Canadian Senator from Manitoba
- In office February 4, 1963 – July 9, 1986
- Appointed by: John Diefenbaker

Personal details
- Born: 24 June 1913 Pinto (near Estevan), Saskatchewan, Canada
- Died: July 9, 1986 (aged 73) Ottawa, Ontario, Canada
- Party: Conservative
- Spouse: Katherine Chaban ​(m. 1911)​
- Children: 4
- Alma mater: University of Saskatchewan (BA, MA) University of Manitoba (PhD)
- Occupation: Politician; author; historian; academic;

= Paul Yuzyk =

Canadian politician

Paul Yuzyk (Павло Юзик, 24 June 1913 - 9 July 1986) was a Canadian politician, author, historian, and academic. He was appointed to the Senate of Canada on 4 February 1963 on the recommendation of John Diefenbaker. He sat as a member of the Progressive Conservative Party caucus until his death.

==Background==
He was an associate professor of Slavic studies and professor of history at the University of Manitoba and a professor of Russian and Soviet history at the University of Ottawa. He was the author of several books including The Ukrainians in Manitoba: A Social History (1953), Ukrainian Canadians: Their Place and Role in Canadian Life (1967), and For a Better Canada (1974). He was co-editor, with William Darcovich, of the book A Statistical Compendium on the Ukrainians in Canada 1891-1976 (1980).

Yuzyk is remembered for being an early advocate of the concept of multiculturalism, which he first broached in a senate speech on March 3, 1963. In the speech he criticized the Lester Pearson government for consecrating "Biculturalism" in the Royal Commission on Bilingualism and Biculturalism, which Yuzyk said ignored the reality that Canada was in fact a "multicultural" society.

==The Paul Yuzyk Award for Multiculturalism==
The Paul Yuzyk Award commemorates late Senator Yuzyk's "pioneering legacy establishing multiculturalism as one of the fundamental characteristics of Canadian identity."
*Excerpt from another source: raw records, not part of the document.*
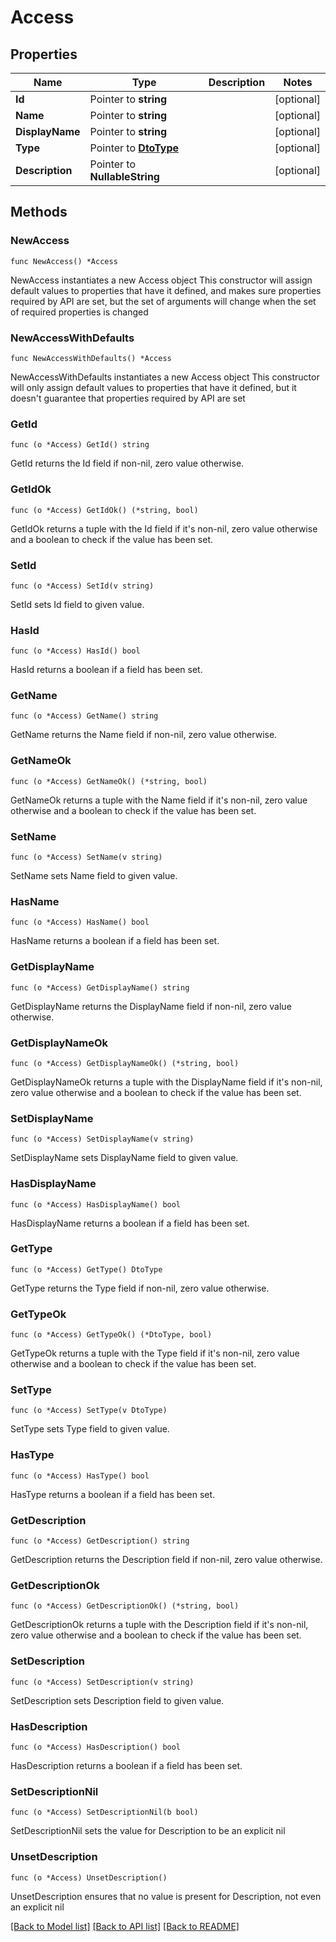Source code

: # Access

## Properties

Name | Type | Description | Notes
------------ | ------------- | ------------- | -------------
**Id** | Pointer to **string** |  | [optional] 
**Name** | Pointer to **string** |  | [optional] 
**DisplayName** | Pointer to **string** |  | [optional] 
**Type** | Pointer to [**DtoType**](DtoType.md) |  | [optional] 
**Description** | Pointer to **NullableString** |  | [optional] 

## Methods

### NewAccess

`func NewAccess() *Access`

NewAccess instantiates a new Access object
This constructor will assign default values to properties that have it defined,
and makes sure properties required by API are set, but the set of arguments
will change when the set of required properties is changed

### NewAccessWithDefaults

`func NewAccessWithDefaults() *Access`

NewAccessWithDefaults instantiates a new Access object
This constructor will only assign default values to properties that have it defined,
but it doesn't guarantee that properties required by API are set

### GetId

`func (o *Access) GetId() string`

GetId returns the Id field if non-nil, zero value otherwise.

### GetIdOk

`func (o *Access) GetIdOk() (*string, bool)`

GetIdOk returns a tuple with the Id field if it's non-nil, zero value otherwise
and a boolean to check if the value has been set.

### SetId

`func (o *Access) SetId(v string)`

SetId sets Id field to given value.

### HasId

`func (o *Access) HasId() bool`

HasId returns a boolean if a field has been set.

### GetName

`func (o *Access) GetName() string`

GetName returns the Name field if non-nil, zero value otherwise.

### GetNameOk

`func (o *Access) GetNameOk() (*string, bool)`

GetNameOk returns a tuple with the Name field if it's non-nil, zero value otherwise
and a boolean to check if the value has been set.

### SetName

`func (o *Access) SetName(v string)`

SetName sets Name field to given value.

### HasName

`func (o *Access) HasName() bool`

HasName returns a boolean if a field has been set.

### GetDisplayName

`func (o *Access) GetDisplayName() string`

GetDisplayName returns the DisplayName field if non-nil, zero value otherwise.

### GetDisplayNameOk

`func (o *Access) GetDisplayNameOk() (*string, bool)`

GetDisplayNameOk returns a tuple with the DisplayName field if it's non-nil, zero value otherwise
and a boolean to check if the value has been set.

### SetDisplayName

`func (o *Access) SetDisplayName(v string)`

SetDisplayName sets DisplayName field to given value.

### HasDisplayName

`func (o *Access) HasDisplayName() bool`

HasDisplayName returns a boolean if a field has been set.

### GetType

`func (o *Access) GetType() DtoType`

GetType returns the Type field if non-nil, zero value otherwise.

### GetTypeOk

`func (o *Access) GetTypeOk() (*DtoType, bool)`

GetTypeOk returns a tuple with the Type field if it's non-nil, zero value otherwise
and a boolean to check if the value has been set.

### SetType

`func (o *Access) SetType(v DtoType)`

SetType sets Type field to given value.

### HasType

`func (o *Access) HasType() bool`

HasType returns a boolean if a field has been set.

### GetDescription

`func (o *Access) GetDescription() string`

GetDescription returns the Description field if non-nil, zero value otherwise.

### GetDescriptionOk

`func (o *Access) GetDescriptionOk() (*string, bool)`

GetDescriptionOk returns a tuple with the Description field if it's non-nil, zero value otherwise
and a boolean to check if the value has been set.

### SetDescription

`func (o *Access) SetDescription(v string)`

SetDescription sets Description field to given value.

### HasDescription

`func (o *Access) HasDescription() bool`

HasDescription returns a boolean if a field has been set.

### SetDescriptionNil

`func (o *Access) SetDescriptionNil(b bool)`

 SetDescriptionNil sets the value for Description to be an explicit nil

### UnsetDescription
`func (o *Access) UnsetDescription()`

UnsetDescription ensures that no value is present for Description, not even an explicit nil

[[Back to Model list]](../README.md#documentation-for-models) [[Back to API list]](../README.md#documentation-for-api-endpoints) [[Back to README]](../README.md)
In 2009, the Paul Yuzyk Award for Multiculturalism was created by the Government of Canada to "recognize individuals and groups in communities across Canada who have made exceptional contributions to multiculturalism and diversity." The award is presented annually for Lifetime Achievement or Outstanding Achievement. Candidates for the award must be nominated. The award recipient receives a certificate of honour and is asked to choose an eligible, non-profit organization to receive a $20,000 grant.

== Archives ==
There is a Paul Yuzyk fonds at Library and Archives Canada.